Падение «Купидона» - Алекс Джиллиан
Шрифт:
Интервал:
Закладка:
— Ты просто под кайфом и несешь бред, в который сама веришь. Уже видел нечто подобное в прошлом. Утром тебе будет стыдно.
— Утром я приму еще одну, и стыд испарится, а вот твои проблемы с женой — нет. Это я дала Орсини ее номер, и он придерживается того же мнения, что и я. Если бы не охранник на страже ее нравственного облика, Дино давно бы уложил Молли на лопатки.
— Я не собираюсь слушать тебя, — с трудом сдерживаясь от того, чтобы заткнуть эту суку физически, резко бросаю я.
— А мне нечего больше сказать, — скривив губы в усмешке, Ребекка отворачивается к своей подруге, хватая за руки и дергая на себя.
Я направляюсь к выходу в тот момент, когда они сливаются в страстном стонущем поцелуе. Меня трясет от отвращения и причастности к происходящему в разнузданном вертепе.
А если бы я остался? Чёрт, это был бы полный провал. Никакое запретное удовольствие и случайные соблазны не стоят ощущения отрезвления с накатывающими волнами омерзения.
Когда помятый, без галстука, в не до конца и невпопад застёгнутой рубашке я сажусь в машину, то обернувшийся через плечо Дрейк даже не пытается скрыть мелькнувшее в серьёзных глазах осуждение. Не комментируя никак свое состояние, я устало машу рукой, приказывая ехать домой, и, откидываясь на сиденье, прикрываю глаза, чувствуя подступающую к вискам пульсирующую мигрень.

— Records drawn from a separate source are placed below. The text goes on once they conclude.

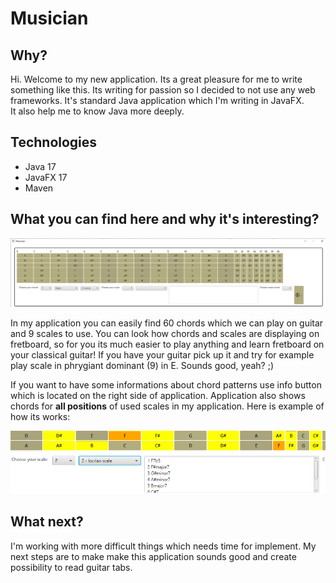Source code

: 
# Musician

## Why?
Hi. Welcome to my new application. Its a great pleasure for me to write something like this.
Its writing for passion so I decided to not use any web frameworks. It's standard Java application which I'm writing in JavaFX.  
It also help me to know Java more deeply. 

## Technologies

- Java 17
- JavaFX 17
- Maven

## What you can find here and why it's interesting?

<img src="https://github.com/KamilGren/Musician/blob/master/MusicianApp.png" alt="my app">

In my application you can easily find 60 chords which we can play on guitar and 9 scales to use.
You can look how chords and scales are displaying on fretboard, so for you its much easier to play anything and learn fretboard on your classical guitar! If you have your guitar pick up it and try for example play scale in phrygiant dominant (9) in E. Sounds good, yeah? ;)

If you want to have some informations about chord patterns use info button which is located on the right side of application. Application also shows chords for **all positions** of used scales in my application. Here is example of how its works:

<img src="https://github.com/KamilGren/Musician/blob/master/displayingChordsOfScale.png" alt="chords on scale positions">



## What next?

I'm working with more difficult things which needs time for implement. 
My next steps are to make make this application sounds good and create possibility to read guitar tabs.







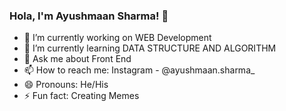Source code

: ### Hola, I'm Ayushmaan Sharma! 👋

- 🔭 I’m currently working on WEB Development
- 🌱 I’m currently learning DATA STRUCTURE AND ALGORITHM
- 💬 Ask me about Front End
- 📫 How to reach me: Instagram - @ayushmaan.sharma_
- 😄 Pronouns: He/His
- ⚡ Fun fact: Creating Memes

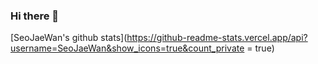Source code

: ### Hi there 👋

<!--
**SeoJaeWan/SeoJaeWan** is a ✨ _special_ ✨ repository because its `README.md` (this file) appears on your GitHub profile.

Here are some ideas to get you started:

- 🔭 I’m currently working on ...
- 🌱 I’m currently learning ...
- 👯 I’m looking to collaborate on ...
- 🤔 I’m looking for help with ...
- 💬 Ask me about ...
- 📫 How to reach me: ...
- 😄 Pronouns: ...
- ⚡ Fun fact: ...
-->
[SeoJaeWan's github stats](https://github-readme-stats.vercel.app/api?username=SeoJaeWan&show_icons=true&count_private = true)
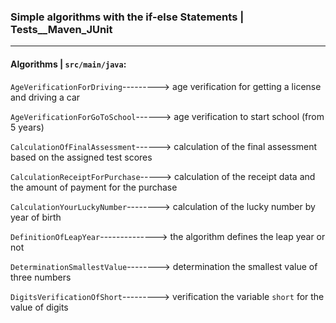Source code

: 
### Simple algorithms with the if-else Statements |  Tests__Maven_JUnit ###
***
#### Algorithms | `src/main/java`: ####

`AgeVerificationForDriving`---------> age verification for getting a license and driving a car

`AgeVerificationForGoToSchool`------> age verification to start school (from 5 years)

`CalculationOfFinalAssessment`------> calculation of the final assessment based on the assigned test scores

`CalculationReceiptForPurchase`-----> calculation of the receipt data and the amount of payment for the purchase

`CalculationYourLuckyNumber`--------> calculation of the lucky number by year of birth

`DefinitionOfLeapYear`--------------> the algorithm defines the leap year or not

`DeterminationSmallestValue`--------> determination the smallest value of three numbers

`DigitsVerificationOfShort`---------> verification the variable `short` for the value of digits
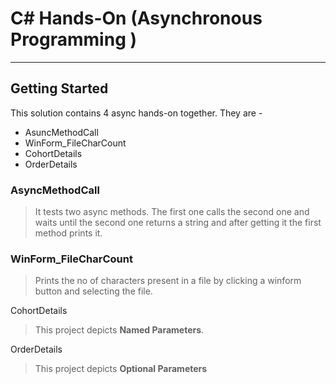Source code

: # C# Hands-On (Asynchronous Programming )

---



## Getting Started

This solution contains 4 async hands-on together. They are - 

- AsuncMethodCall
- WinForm_FileCharCount
- CohortDetails
- OrderDetails



### AsyncMethodCall

> It tests two async methods. The first one calls the second one and waits until the second one returns a string and after getting it the first method prints it.

### WinForm_FileCharCount

> Prints the no of characters present in a file by clicking a winform button and selecting the file.

CohortDetails

> This project depicts **Named Parameters**.

OrderDetails

> This project depicts **Optional Parameters**

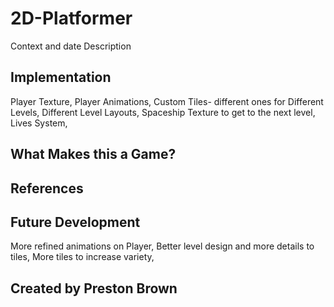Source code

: # 2D-Platformer
Context and date
Description

## Implementation
Player Texture,
Player Animations,
Custom Tiles- different ones for Different Levels,
Different Level Layouts,
Spaceship Texture to get to the next level,
Lives System,

## What Makes this a Game?

## References

## Future Development
More refined animations on Player,
Better level design and more details to tiles,
More tiles to increase variety,

## Created by Preston Brown
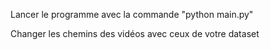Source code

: Lancer le programme avec la commande "python main.py"

Changer les chemins des vidéos avec ceux de votre dataset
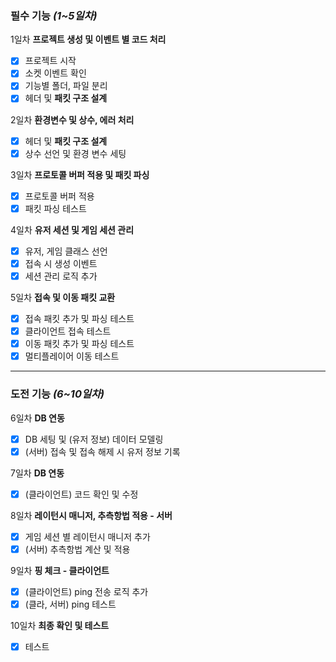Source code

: ### **필수 기능 *(1~5일차)***

1일차 **프로젝트 생성 및 이벤트 별 코드 처리**

- [x]  프로젝트 시작
- [x]  소켓 이벤트 확인
- [x]  기능별 폴더, 파일 분리
- [x]  헤더 및 **패킷 구조 설계**

2일차 **환경변수 및 상수, 에러 처리**

- [x]  헤더 및 **패킷 구조 설계**
- [x]  상수 선언 및 환경 변수 세팅

3일차 **프로토콜 버퍼 적용 및 패킷 파싱**

- [x]  프로토콜 버퍼 적용
- [x]  패킷 파싱 테스트

4일차 **유저 세션 및 게임 세션 관리**

- [x]  유저, 게임 클래스 선언
- [x]  접속 시 생성 이벤트
- [x]  세션 관리 로직 추가

5일차 **접속 및 이동 패킷 교환**

- [x]  접속 패킷 추가 및 파싱 테스트
- [x]  클라이언트 접속 테스트
- [x]  이동 패킷 추가 및 파싱 테스트
- [x]  멀티플레이어 이동 테스트

---

### **도전 기능 *(6~10일차)***

6일차 **DB 연동**

- [x]  DB 세팅 및 (유저 정보) 데이터 모델링
- [x]  (서버) 접속 및 접속 해제 시 유저 정보 기록

7일차 **DB 연동**

- [x]  (클라이언트) 코드 확인 및 수정

8일차 **레이턴시 매니저, 추측항법 적용 - 서버**

- [x]  게임 세션 별 레이턴시 매니저 추가
- [x]  (서버) 추측항법 계산 및 적용

9일차 **핑 체크 - 클라이언트**

- [x]  (클라이언트) ping 전송 로직 추가
- [x]  (클라, 서버) ping 테스트

10일차 **최종 확인 및 테스트**

- [x]  테스트
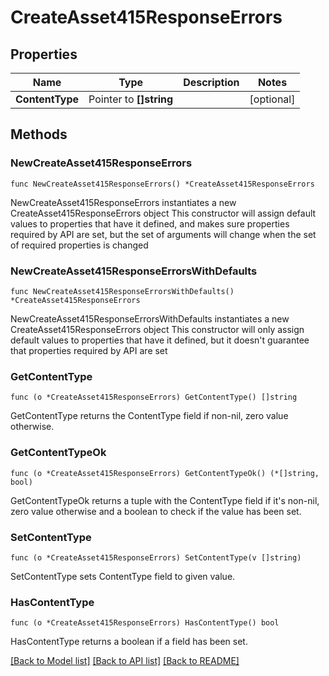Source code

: # CreateAsset415ResponseErrors

## Properties

Name | Type | Description | Notes
------------ | ------------- | ------------- | -------------
**ContentType** | Pointer to **[]string** |  | [optional] 

## Methods

### NewCreateAsset415ResponseErrors

`func NewCreateAsset415ResponseErrors() *CreateAsset415ResponseErrors`

NewCreateAsset415ResponseErrors instantiates a new CreateAsset415ResponseErrors object
This constructor will assign default values to properties that have it defined,
and makes sure properties required by API are set, but the set of arguments
will change when the set of required properties is changed

### NewCreateAsset415ResponseErrorsWithDefaults

`func NewCreateAsset415ResponseErrorsWithDefaults() *CreateAsset415ResponseErrors`

NewCreateAsset415ResponseErrorsWithDefaults instantiates a new CreateAsset415ResponseErrors object
This constructor will only assign default values to properties that have it defined,
but it doesn't guarantee that properties required by API are set

### GetContentType

`func (o *CreateAsset415ResponseErrors) GetContentType() []string`

GetContentType returns the ContentType field if non-nil, zero value otherwise.

### GetContentTypeOk

`func (o *CreateAsset415ResponseErrors) GetContentTypeOk() (*[]string, bool)`

GetContentTypeOk returns a tuple with the ContentType field if it's non-nil, zero value otherwise
and a boolean to check if the value has been set.

### SetContentType

`func (o *CreateAsset415ResponseErrors) SetContentType(v []string)`

SetContentType sets ContentType field to given value.

### HasContentType

`func (o *CreateAsset415ResponseErrors) HasContentType() bool`

HasContentType returns a boolean if a field has been set.


[[Back to Model list]](../README.md#documentation-for-models) [[Back to API list]](../README.md#documentation-for-api-endpoints) [[Back to README]](../README.md)


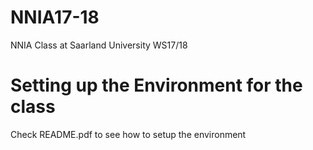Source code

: # NNIA17-18
NNIA Class at Saarland University WS17/18

# Setting up the Environment for the class
Check README.pdf to see how to setup the environment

Перед тем как войти в дом, я привожу себя в порядок, но даже если бы не сделал этого, никто бы не уличил меня в непристойном виде. Эби уже спит, причем во второй спальне, куда пару дней назад она перенесла свои вещи после того, как мы поссорились из-за ее стрижки и смс от Орсини. Откуда он вообще взялся этот гребаный недомачо, развлекающий не только Лайтвуда, но и судя по наведённым справкам, перетрахавший половину Нью-Йорка, не делая различий между половой принадлежностью сексуальных партнёров. И он действительно ей нравится? Почему, черт побери? И чем?

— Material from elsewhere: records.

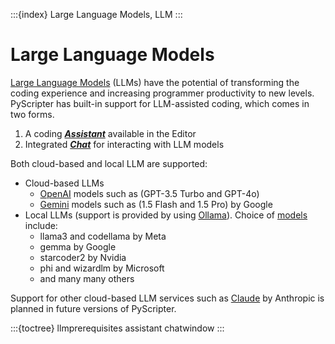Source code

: :::{index} Large Language Models, LLM
:::

# Large Language Models

[Large Language Models](https://en.wikipedia.org/wiki/Large_language_model) (LLMs) have the
potential of transforming the coding experience and increasing programmer productivity
to new levels.  PyScripter has built-in support for LLM-assisted coding, which comes
in two forms.

1. A coding [***Assistant***](assistant) available in the Editor
2. Integrated [***Chat***](chatwindow) for interacting with LLM models

Both cloud-based and local LLM are supported:

- Cloud-based LLMs
  - [OpenAI](https://openai.com/) models such as (GPT-3.5 Turbo and GPT-4o)
  - [Gemini](https://gemini.google.com/) models such as (1.5 Flash and 1.5 Pro) by Google 
- Local LLMs (support is provided by using [Ollama](https://github.com/ollama/ollama)).
  Choice of [models](https://ollama.com/library) include:
  - llama3 and codellama by Meta
  - gemma by Google
  - starcoder2 by Nvidia
  - phi and wizardlm by Microsoft
  - and many many others

Support for other cloud-based LLM services such as [Claude](https://www.anthropic.com/claude) by Anthropic is planned in future
versions of PyScripter.

:::{toctree}
llmprerequisites
assistant
chatwindow
:::



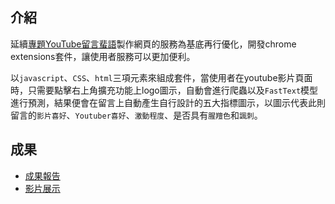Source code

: ## 介紹
延續[專題YouTube留言蜚語](https://github.com/tzuchyi/youtubeai)製作網頁的服務為基底再行優化，開發chrome extensions套件，讓使用者服務可以更加便利。

以`javascript`、`CSS`、`html`三項元素來組成套件，當使用者在youtube影片頁面時，只需要點擊右上角擴充功能上logo圖示，自動會進行爬蟲以及`FastText`模型進行預測，結果便會在留言上自動產生自行設計的五大指標圖示，以圖示代表此則留言的`影片喜好`、`Youtuber喜好`、`激動程度`、是否具有`腥羶色`和`諷刺`。

## 成果
- [成果報告](https://github.com/tzuchyi/chrome-extension/blob/main/專題實作期末成果報告書.pdf)
- [影片展示](https://github.com/tzuchyi/chrome-extension/tree/main/video)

ЭбигейлОн снова возвращается глубокой ночью. Вчера приехал еще позже. А позавчера вовсе не соизволил явиться. После последней ссоры я решилась переехать в соседнюю спальню. Не могу делить постель с человеком, обещания которого не более, чем пустой звук.
Джером не стал спорить, не попытался вернуть меня назад. Не звонил днем, не будил посреди ночи, за завтраком вел себя как ни в чем не бывало, а потом уходил и возвращался ночью в свою постель, находящуюся через стену от моей.
Я в отчаянии и готова признать свое полное поражение. Ничего не получается. Видит Бог, я старалась. Я все делала так, как он хотел, терпела его претензии. Менялась, пыталась соответствовать, слушала советы открыв рот и разве что не записывала в блокнот все пожелания мужа.
Но вероятно, чтобы я ни предпринимала, он никогда не будет доволен мной, никогда не будет любить меня, потому что… Да просто он все еще одержим этой Рапунцель, что-то разрушившей в нем, убив веру в настоящую женскую любовь, верность. Я могу бесконечно следовать правилам Джерома, пытаться дотянуть до того идеала, не существующего в природе, но он никогда не будет удовлетворён. Потому что я не Фей, а она та еще сука, раз превратила Джерома в настоящего засранца.
Он не говорит, что она сделала. Значит, это нечто отвратительное и постыдное или слишком ужасное. Но жить рядом с человеком, которого любишь всем сердцем, зная, что его сердце разбито другой, и ее тень все еще витает между нами — невыносимо.
Мне действительно стоило уехать, когда он просил об этом. Джером был прав, прав во многом. Мы оба стали другими людьми, и такого человека, в которого он превратился, я бы никогда не полюбила.
Или во мне говорит обида? Злость, ревность… Целый букет негативных эмоций. Я в полной растерянности, и сейчас рассуждать об упущенных возможностях поздно, потому что уже люблю его, и отменить или вырезать это чувство невозможно. У меня никого больше не осталось во всем мире. И даже если он не любит меня так, как я бы того хотела — Джером единственный, кому не безразлична моя жизнь и судьба. Этого недостаточно, чтобы быть счастливой и заглушить в душе горькое одиночество и глубокую неуверенность в себе, но большего Джером Морган дать мне не может. У него на то имеются свои причины, о которых он по-прежнему молчит, и тайны, которыми никогда не поделится.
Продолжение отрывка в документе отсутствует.